┌────────
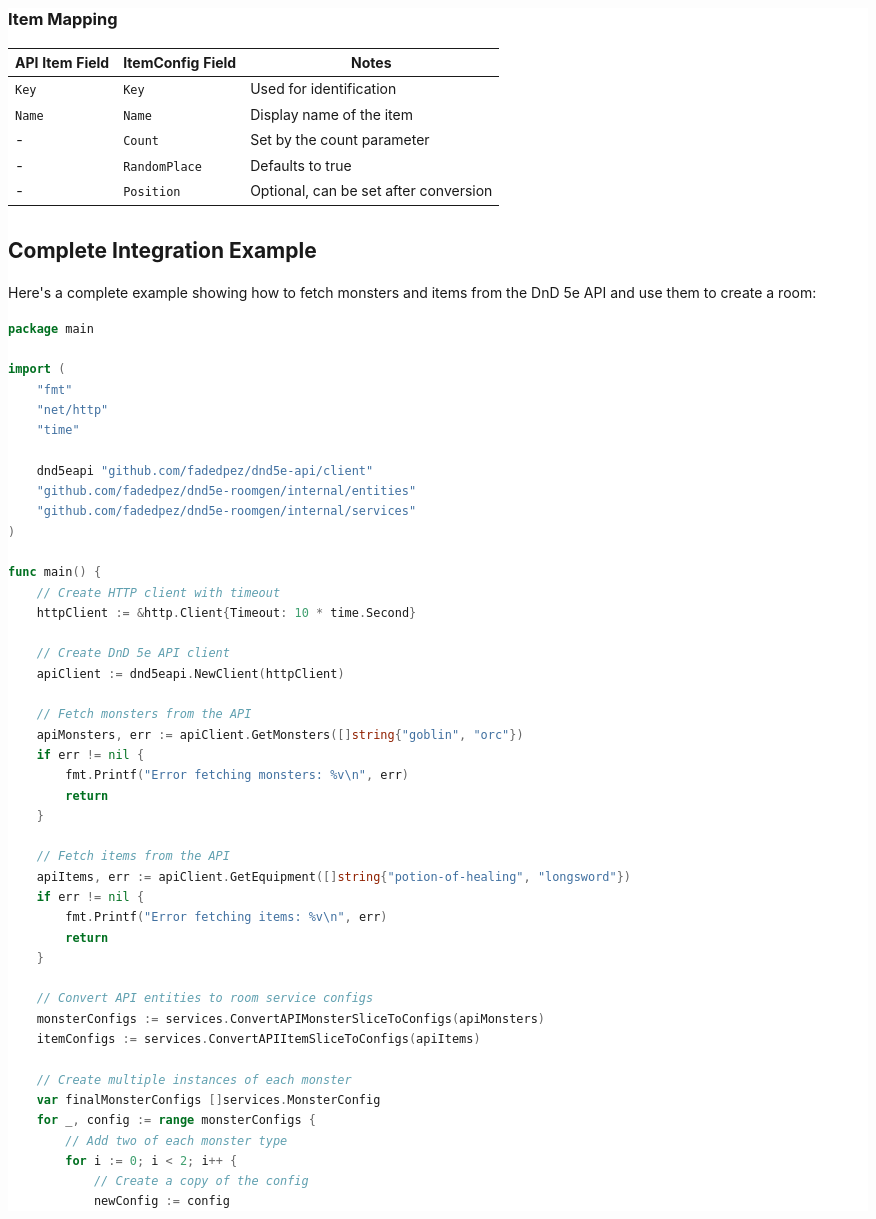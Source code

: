 ### Item Mapping

| API Item Field | ItemConfig Field | Notes |
|----------------|------------------|-------|
| `Key`          | `Key`            | Used for identification |
| `Name`         | `Name`           | Display name of the item |
| -              | `Count`          | Set by the count parameter |
| -              | `RandomPlace`    | Defaults to true |
| -              | `Position`       | Optional, can be set after conversion |

## Complete Integration Example

Here's a complete example showing how to fetch monsters and items from the DnD 5e API and use them to create a room:

```go
package main

import (
    "fmt"
    "net/http"
    "time"
    
    dnd5eapi "github.com/fadedpez/dnd5e-api/client"
    "github.com/fadedpez/dnd5e-roomgen/internal/entities"
    "github.com/fadedpez/dnd5e-roomgen/internal/services"
)

func main() {
    // Create HTTP client with timeout
    httpClient := &http.Client{Timeout: 10 * time.Second}
    
    // Create DnD 5e API client
    apiClient := dnd5eapi.NewClient(httpClient)
    
    // Fetch monsters from the API
    apiMonsters, err := apiClient.GetMonsters([]string{"goblin", "orc"})
    if err != nil {
        fmt.Printf("Error fetching monsters: %v\n", err)
        return
    }
    
    // Fetch items from the API
    apiItems, err := apiClient.GetEquipment([]string{"potion-of-healing", "longsword"})
    if err != nil {
        fmt.Printf("Error fetching items: %v\n", err)
        return
    }
    
    // Convert API entities to room service configs
    monsterConfigs := services.ConvertAPIMonsterSliceToConfigs(apiMonsters)
    itemConfigs := services.ConvertAPIItemSliceToConfigs(apiItems)
    
    // Create multiple instances of each monster
    var finalMonsterConfigs []services.MonsterConfig
    for _, config := range monsterConfigs {
        // Add two of each monster type
        for i := 0; i < 2; i++ {
            // Create a copy of the config
            newConfig := config
```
└────────
**Directions**:
Write out every line in the data that holds the string "entities".

**Result**:
    "github.com/fadedpez/dnd5e-roomgen/internal/entities"
    // Convert API entities to room service configs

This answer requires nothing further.